What is required: Each record is to be given again precisely as written.

Stored data:
====================
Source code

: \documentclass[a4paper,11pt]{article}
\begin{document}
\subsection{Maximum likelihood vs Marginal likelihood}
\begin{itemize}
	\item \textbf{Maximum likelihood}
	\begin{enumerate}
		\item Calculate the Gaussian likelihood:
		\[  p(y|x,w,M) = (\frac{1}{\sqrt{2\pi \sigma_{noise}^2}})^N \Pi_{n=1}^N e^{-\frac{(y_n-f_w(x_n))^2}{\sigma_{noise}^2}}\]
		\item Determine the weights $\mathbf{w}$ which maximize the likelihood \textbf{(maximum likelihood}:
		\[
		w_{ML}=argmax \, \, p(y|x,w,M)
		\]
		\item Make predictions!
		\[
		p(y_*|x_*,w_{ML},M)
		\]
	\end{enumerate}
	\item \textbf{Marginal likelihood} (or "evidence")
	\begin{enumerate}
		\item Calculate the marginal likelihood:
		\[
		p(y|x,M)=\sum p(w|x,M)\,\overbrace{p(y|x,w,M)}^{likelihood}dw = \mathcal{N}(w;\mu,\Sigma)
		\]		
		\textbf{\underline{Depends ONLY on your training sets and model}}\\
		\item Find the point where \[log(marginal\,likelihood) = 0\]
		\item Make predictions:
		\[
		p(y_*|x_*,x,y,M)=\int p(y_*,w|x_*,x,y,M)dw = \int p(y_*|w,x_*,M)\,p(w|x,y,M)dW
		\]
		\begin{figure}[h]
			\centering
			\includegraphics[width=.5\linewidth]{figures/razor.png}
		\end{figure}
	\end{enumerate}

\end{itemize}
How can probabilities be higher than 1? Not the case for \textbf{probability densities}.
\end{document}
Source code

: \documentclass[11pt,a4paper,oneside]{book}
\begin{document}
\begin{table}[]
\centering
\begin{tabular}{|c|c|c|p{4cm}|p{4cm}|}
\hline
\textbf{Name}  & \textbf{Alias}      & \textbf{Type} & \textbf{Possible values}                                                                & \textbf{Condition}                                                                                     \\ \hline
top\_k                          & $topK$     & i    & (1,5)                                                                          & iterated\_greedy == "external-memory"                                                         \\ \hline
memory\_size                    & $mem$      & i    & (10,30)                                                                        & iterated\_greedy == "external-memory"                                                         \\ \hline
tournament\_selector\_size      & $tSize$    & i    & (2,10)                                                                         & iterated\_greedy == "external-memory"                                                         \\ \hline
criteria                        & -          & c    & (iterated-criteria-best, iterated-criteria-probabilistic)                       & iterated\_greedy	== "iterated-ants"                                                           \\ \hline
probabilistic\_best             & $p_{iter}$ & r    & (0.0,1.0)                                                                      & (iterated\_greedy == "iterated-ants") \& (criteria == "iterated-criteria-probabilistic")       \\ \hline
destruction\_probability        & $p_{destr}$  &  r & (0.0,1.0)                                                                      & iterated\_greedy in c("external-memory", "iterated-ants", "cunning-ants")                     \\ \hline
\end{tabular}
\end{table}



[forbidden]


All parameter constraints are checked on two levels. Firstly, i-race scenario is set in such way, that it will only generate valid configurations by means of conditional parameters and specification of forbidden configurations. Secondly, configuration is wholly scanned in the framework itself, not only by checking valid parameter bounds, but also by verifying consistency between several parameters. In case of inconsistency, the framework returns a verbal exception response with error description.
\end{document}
====================
Your solution:
Source code

: \documentclass[a4paper,11pt]{article}
\begin{document}
\subsection{Maximum likelihood vs Marginal likelihood}
\begin{itemize}
	\item \textbf{Maximum likelihood}
	\begin{enumerate}
		\item Calculate the Gaussian likelihood:
		\[  p(y|x,w,M) = (\frac{1}{\sqrt{2\pi \sigma_{noise}^2}})^N \Pi_{n=1}^N e^{-\frac{(y_n-f_w(x_n))^2}{\sigma_{noise}^2}}\]
		\item Determine the weights $\mathbf{w}$ which maximize the likelihood \textbf{(maximum likelihood}:
		\[
		w_{ML}=argmax \, \, p(y|x,w,M)
		\]
		\item Make predictions!
		\[
		p(y_*|x_*,w_{ML},M)
		\]
	\end{enumerate}
	\item \textbf{Marginal likelihood} (or "evidence")
	\begin{enumerate}
		\item Calculate the marginal likelihood:
		\[
		p(y|x,M)=\sum p(w|x,M)\,\overbrace{p(y|x,w,M)}^{likelihood}dw = \mathcal{N}(w;\mu,\Sigma)
		\]		
		\textbf{\underline{Depends ONLY on your training sets and model}}\\
		\item Find the point where \[log(marginal\,likelihood) = 0\]
		\item Make predictions:
		\[
		p(y_*|x_*,x,y,M)=\int p(y_*,w|x_*,x,y,M)dw = \int p(y_*|w,x_*,M)\,p(w|x,y,M)dW
		\]
		\begin{figure}[h]
			\centering
			\includegraphics[width=.5\linewidth]{figures/razor.png}
		\end{figure}
	\end{enumerate}

\end{itemize}
How can probabilities be higher than 1? Not the case for \textbf{probability densities}.
\end{document}
Source code

: \documentclass[11pt,a4paper,oneside]{book}
\begin{document}
\begin{table}[]
\centering
\begin{tabular}{|c|c|c|p{4cm}|p{4cm}|}
\hline
\textbf{Name}  & \textbf{Alias}      & \textbf{Type} & \textbf{Possible values}                                                                & \textbf{Condition}                                                                                     \\ \hline
top\_k                          & $topK$     & i    & (1,5)                                                                          & iterated\_greedy == "external-memory"                                                         \\ \hline
memory\_size                    & $mem$      & i    & (10,30)                                                                        & iterated\_greedy == "external-memory"                                                         \\ \hline
tournament\_selector\_size      & $tSize$    & i    & (2,10)                                                                         & iterated\_greedy == "external-memory"                                                         \\ \hline
criteria                        & -          & c    & (iterated-criteria-best, iterated-criteria-probabilistic)                       & iterated\_greedy	== "iterated-ants"                                                           \\ \hline
probabilistic\_best             & $p_{iter}$ & r    & (0.0,1.0)                                                                      & (iterated\_greedy == "iterated-ants") \& (criteria == "iterated-criteria-probabilistic")       \\ \hline
destruction\_probability        & $p_{destr}$  &  r & (0.0,1.0)                                                                      & iterated\_greedy in c("external-memory", "iterated-ants", "cunning-ants")                     \\ \hline
\end{tabular}
\end{table}



[forbidden]


All parameter constraints are checked on two levels. Firstly, i-race scenario is set in such way, that it will only generate valid configurations by means of conditional parameters and specification of forbidden configurations. Secondly, configuration is wholly scanned in the framework itself, not only by checking valid parameter bounds, but also by verifying consistency between several parameters. In case of inconsistency, the framework returns a verbal exception response with error description.
\end{document}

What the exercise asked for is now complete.